I am building an application which logs automotive performance metrics to a table consisting of 100 columns X 500,000 rows per session. Some of the columns are very repetitive (coolant temperature in whole degrees Fahrenheit). Other columns change continuously (spark advance, manifold pressure, air fuel ratio).
Columnstores and page compression are out of the question since the project is targeted at the open source audience. It needs to support MS SQL Express Edition or another free database platform that scales well to large table sizes.
My initial solution is to allow null in some of the columns, which should dramatically reduce storage footprint by not inserting repeating values, and this allows me to increase the log resolution to a higher framerate.
However this introduces an obstacle when selecting discrete rows because certain columns will be 99% null. Therefore it is necessary to create a view (or computed column?) which will select the last row which contained a value in that field. My approach is to use a subquery for each sparse column. This seems grossly inelegant.

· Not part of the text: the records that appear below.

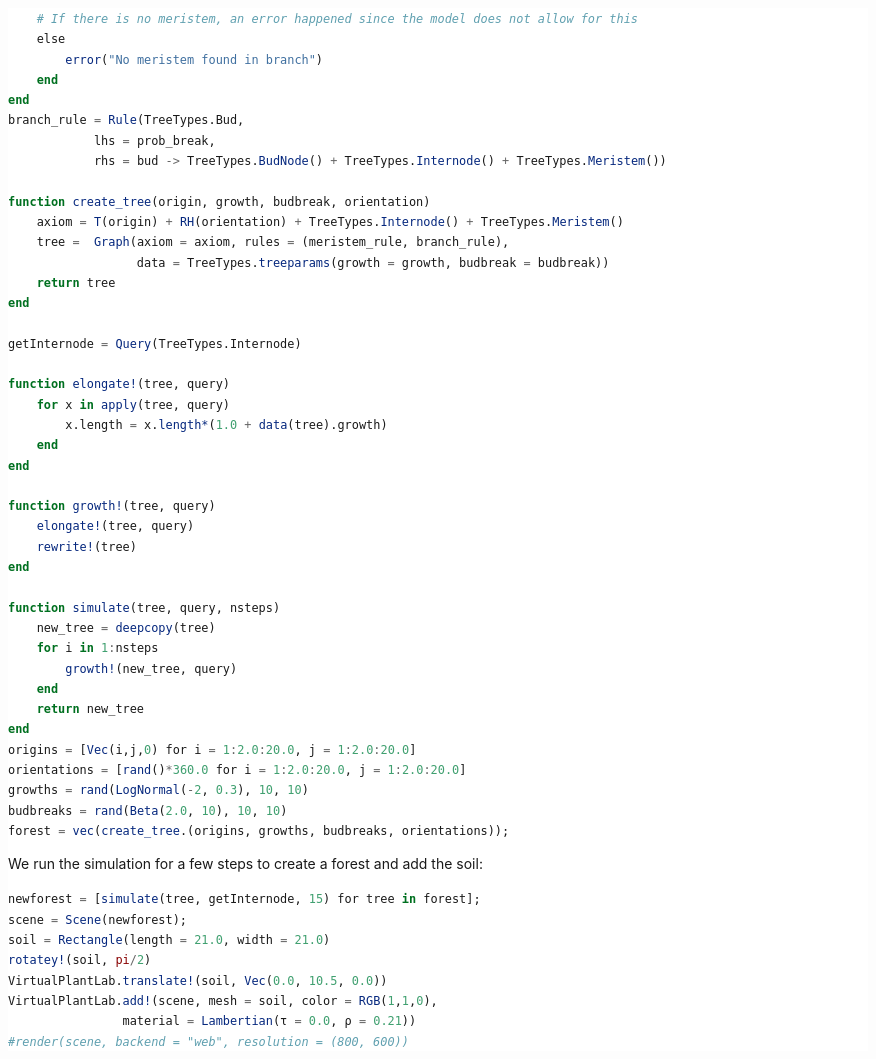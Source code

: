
 ```julia
    # If there is no meristem, an error happened since the model does not allow for this
    else
        error("No meristem found in branch")
    end
end
branch_rule = Rule(TreeTypes.Bud,
            lhs = prob_break,
            rhs = bud -> TreeTypes.BudNode() + TreeTypes.Internode() + TreeTypes.Meristem())

function create_tree(origin, growth, budbreak, orientation)
    axiom = T(origin) + RH(orientation) + TreeTypes.Internode() + TreeTypes.Meristem()
    tree =  Graph(axiom = axiom, rules = (meristem_rule, branch_rule),
                  data = TreeTypes.treeparams(growth = growth, budbreak = budbreak))
    return tree
end

getInternode = Query(TreeTypes.Internode)

function elongate!(tree, query)
    for x in apply(tree, query)
        x.length = x.length*(1.0 + data(tree).growth)
    end
end

function growth!(tree, query)
    elongate!(tree, query)
    rewrite!(tree)
end

function simulate(tree, query, nsteps)
    new_tree = deepcopy(tree)
    for i in 1:nsteps
        growth!(new_tree, query)
    end
    return new_tree
end
origins = [Vec(i,j,0) for i = 1:2.0:20.0, j = 1:2.0:20.0]
orientations = [rand()*360.0 for i = 1:2.0:20.0, j = 1:2.0:20.0]
growths = rand(LogNormal(-2, 0.3), 10, 10)
budbreaks = rand(Beta(2.0, 10), 10, 10)
forest = vec(create_tree.(origins, growths, budbreaks, orientations));
```

We run the simulation for a few steps to create a forest and add the soil:

```julia
newforest = [simulate(tree, getInternode, 15) for tree in forest];
scene = Scene(newforest);
soil = Rectangle(length = 21.0, width = 21.0)
rotatey!(soil, pi/2)
VirtualPlantLab.translate!(soil, Vec(0.0, 10.5, 0.0))
VirtualPlantLab.add!(scene, mesh = soil, color = RGB(1,1,0),
                material = Lambertian(τ = 0.0, ρ = 0.21))
#render(scene, backend = "web", resolution = (800, 600))
```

Is there a more efficient approach I should consider?
SELECT ISNULL(
val1,
(
SELECT TOP 1 val1
FROM [values] subv
WHERE subv.id <= v.id
AND subv.val1 IS NOT NULL
ORDER BY
subv.id DESC
)
) AS val1,
ISNULL(
val2,
(
SELECT TOP 1 val2
FROM [values] subv
WHERE subv.id <= v.id
AND subv.val2 IS NOT NULL
ORDER BY
subv.id DESC
)
) AS val2,
ISNULL(
val3,
(
SELECT TOP 1 val3
FROM [values] subv
WHERE subv.id <= v.id
AND subv.val3 IS NOT NULL
ORDER BY
subv.id DESC
)
) AS val3
FROM [values] v
Maybe it's better to create new table instead, which contains only 3 columns, e.g.
MetricType, Metricvalue, MeasurementTime
. Insert new measurement values only when value changed for particular metric.